If the timescale too short/long it will still correctly give R=1 when the measure is static.
Saw this on German news, starting at 02:35 in the video below. The graphics at 03:22 might be understandable without understanding German.
http://www.tagesschau.de/multimedia/sendung/ts-37053.html
I do not know what formula the UK uses to calculate R or which of the multiple possible measures it uses. I don't know if the UK is testing a representative random sample.
So far I've not said what M is.
I think the official calculation in Germany comes from Robert Koch Institut and I think the measure I've written as M is hospital admissions (I didn't get that from the video, a German contributor to UKC mentioned it in passing).
The actual German formula is
R=(M4+M5+M6+M7)/(M8+M9+M10+M11)
because the latest 3 measures M1, M2 & M3 are provisional and subject to change (my understanding of the video).
Anyway, if you have the data (eg URL below for example) you can calculate R with Excel etc for yourself.
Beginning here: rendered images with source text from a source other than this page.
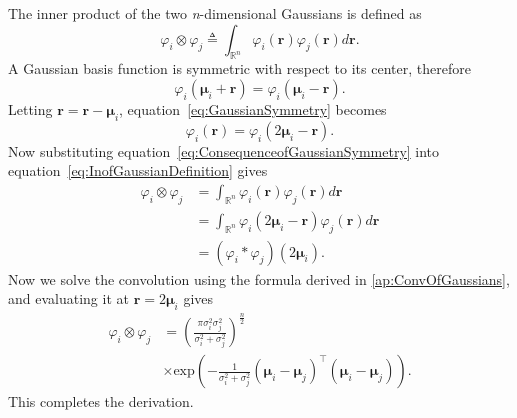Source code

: \documentclass[review,authoryear,3p]{elsarticle}
\begin{document}
The inner product of the two \emph{n}-dimensional Gaussians is defined as
\begin{equation}\label{eq:InofGaussianDefinition}
\varphi_i\otimes\varphi_j \triangleq \int_{\mathbb{R}^n}\varphi_i(\mathbf r)\varphi_j(\mathbf r)d\mathbf{r}.
\end{equation}
A Gaussian basis function is symmetric with respect to its center, therefore
\begin{equation}\label{eq:GaussianSymmetry}
 \varphi_i(\boldsymbol \mu_i+\mathbf r)= \varphi_i(\boldsymbol \mu_i-\mathbf r).
\end{equation}
Letting $\mathbf{r}= \mathbf{r}-\boldsymbol{\mu}_i$, equation~\ref{eq:GaussianSymmetry} becomes
\begin{equation}\label{eq:ConsequenceofGaussianSymmetry}
 \varphi_i(\mathbf r)= \varphi_i(2\boldsymbol \mu_i-\mathbf r).
\end{equation}
Now substituting equation~\ref{eq:ConsequenceofGaussianSymmetry} into equation~\ref{eq:InofGaussianDefinition} gives 
\begin{align}
\varphi_i\otimes\varphi_j&=\int_{\mathbb{R}^n}\varphi_i(\mathbf r)\varphi_j(\mathbf r)d\mathbf r \nonumber\\
&=\int_{\mathbb{R}^n}\varphi_i(2\boldsymbol \mu_i-\mathbf r)\varphi_j(\mathbf r)d\mathbf r \nonumber\\
&=(\varphi_i*\varphi_j)(2\boldsymbol \mu_i).
\end{align}
Now we solve the convolution using the formula derived in \ref{ap:ConvOfGaussians}, and evaluating it at $\mathbf r=2\boldsymbol\mu_i $ gives
\begin{align}
 \varphi_i\otimes\varphi_j&=\left(\frac{\pi\sigma_i^2\sigma_j^2}{\sigma_i^2+\sigma_j^2}\right)^{\frac{n}{2}} \nonumber \\
&\times\mathrm{exp}\left({-\frac{1}{\sigma_i^2+\sigma_j^2} (\boldsymbol\mu_i-\boldsymbol\mu_j)^\top(\boldsymbol\mu_i-\boldsymbol\mu_j)}\right).
\end{align}
This completes the derivation.
\end{document}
https://www.gov.uk/government/publications/slides-to-accompany-coronavirus-...
Which M for R=(M1+M2+M3+M4)/(M5+M6+M7+M8)?
I calculated for UK daily deaths which I think lags ON AVERAGE about 3 weeks behind day of infection plus a bit for use of 7 rolling sum, this is currently about R=0.86 reflecting what was happening 3-4 weeks ago.
For more up to date information I calculated R for Hospital admissions (E+W) which I think lags ON AVERAGE about 10 days behind day of infection. This is currently R=0.89 and fluctuates more, perhaps needs a 7 day average too.
I calculated R for People in hospital for English regions & Scotland, Wales, NI. I think that is appropriate but I may be wrong. It has multiple timescales as it depends on admissions, discharges & deaths. I think R=0.88 to 0.93 for all of them now.
I've taken then government spreadsheet (yesterday) and calculated R using the latest data. The columns I've added are red text, I've not changed the other data (unless I miss-typed somewhere) but you can download that for yourself anyway.
You can see R was much higher before the lockdown.